> **The task**
Keep only the lines that hold the string "json", filtering out the rest of the entries below.

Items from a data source

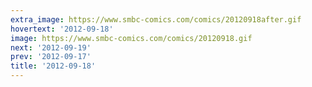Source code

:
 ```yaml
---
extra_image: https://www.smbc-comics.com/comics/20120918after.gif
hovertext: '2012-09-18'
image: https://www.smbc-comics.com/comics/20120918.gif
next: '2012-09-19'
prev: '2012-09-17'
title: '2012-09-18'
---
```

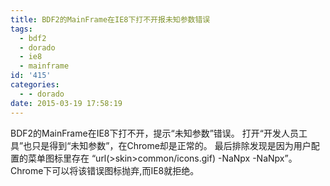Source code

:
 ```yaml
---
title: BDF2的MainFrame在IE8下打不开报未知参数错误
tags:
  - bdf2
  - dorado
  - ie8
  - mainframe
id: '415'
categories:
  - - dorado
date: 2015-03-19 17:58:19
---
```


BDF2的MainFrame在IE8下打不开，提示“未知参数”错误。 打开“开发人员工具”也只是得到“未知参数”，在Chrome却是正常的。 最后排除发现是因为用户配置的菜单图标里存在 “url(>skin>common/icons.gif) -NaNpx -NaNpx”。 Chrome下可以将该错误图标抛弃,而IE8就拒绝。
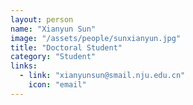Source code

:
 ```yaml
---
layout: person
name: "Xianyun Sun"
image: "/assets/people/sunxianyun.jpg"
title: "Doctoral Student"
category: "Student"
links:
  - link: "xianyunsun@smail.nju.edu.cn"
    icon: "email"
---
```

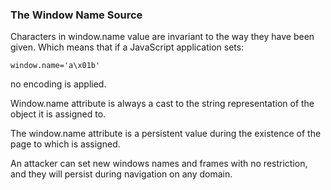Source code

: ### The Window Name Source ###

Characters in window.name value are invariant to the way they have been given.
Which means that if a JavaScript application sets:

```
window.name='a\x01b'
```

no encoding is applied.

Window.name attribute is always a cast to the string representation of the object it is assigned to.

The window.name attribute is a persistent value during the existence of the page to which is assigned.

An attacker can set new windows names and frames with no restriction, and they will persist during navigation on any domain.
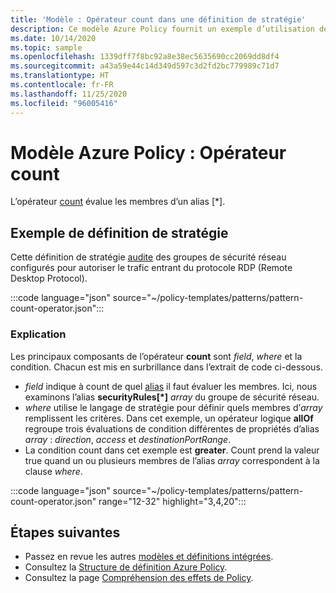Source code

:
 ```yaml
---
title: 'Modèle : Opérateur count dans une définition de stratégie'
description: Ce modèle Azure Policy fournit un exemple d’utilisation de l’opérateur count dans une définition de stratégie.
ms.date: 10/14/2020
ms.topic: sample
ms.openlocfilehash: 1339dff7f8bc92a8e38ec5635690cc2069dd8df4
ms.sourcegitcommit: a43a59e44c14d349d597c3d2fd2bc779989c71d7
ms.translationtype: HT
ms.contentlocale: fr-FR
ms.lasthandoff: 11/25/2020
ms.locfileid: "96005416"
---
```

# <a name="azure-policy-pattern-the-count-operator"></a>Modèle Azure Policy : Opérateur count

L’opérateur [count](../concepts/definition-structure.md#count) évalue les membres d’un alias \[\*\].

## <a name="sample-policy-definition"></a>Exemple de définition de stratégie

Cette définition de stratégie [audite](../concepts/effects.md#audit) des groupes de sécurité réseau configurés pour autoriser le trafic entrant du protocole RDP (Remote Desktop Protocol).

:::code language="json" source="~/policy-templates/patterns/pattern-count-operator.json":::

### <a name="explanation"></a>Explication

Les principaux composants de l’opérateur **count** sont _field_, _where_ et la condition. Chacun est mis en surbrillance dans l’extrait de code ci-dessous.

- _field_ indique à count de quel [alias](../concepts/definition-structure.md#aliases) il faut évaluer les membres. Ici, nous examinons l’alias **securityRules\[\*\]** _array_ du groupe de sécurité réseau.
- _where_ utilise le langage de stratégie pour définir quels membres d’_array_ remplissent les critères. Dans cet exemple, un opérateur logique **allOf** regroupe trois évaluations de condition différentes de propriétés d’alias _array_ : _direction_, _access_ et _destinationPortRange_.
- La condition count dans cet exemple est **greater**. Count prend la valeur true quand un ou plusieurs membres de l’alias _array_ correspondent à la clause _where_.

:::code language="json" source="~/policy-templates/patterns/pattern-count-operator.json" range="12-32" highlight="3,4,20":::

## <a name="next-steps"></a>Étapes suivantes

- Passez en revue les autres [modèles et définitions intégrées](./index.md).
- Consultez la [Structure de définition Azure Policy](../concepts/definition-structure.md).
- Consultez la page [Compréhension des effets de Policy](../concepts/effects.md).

> **Result of the task**
:::code language="json" source="~/policy-templates/patterns/pattern-count-operator.json":::
:::code language="json" source="~/policy-templates/patterns/pattern-count-operator.json" range="12-32" highlight="3,4,20":::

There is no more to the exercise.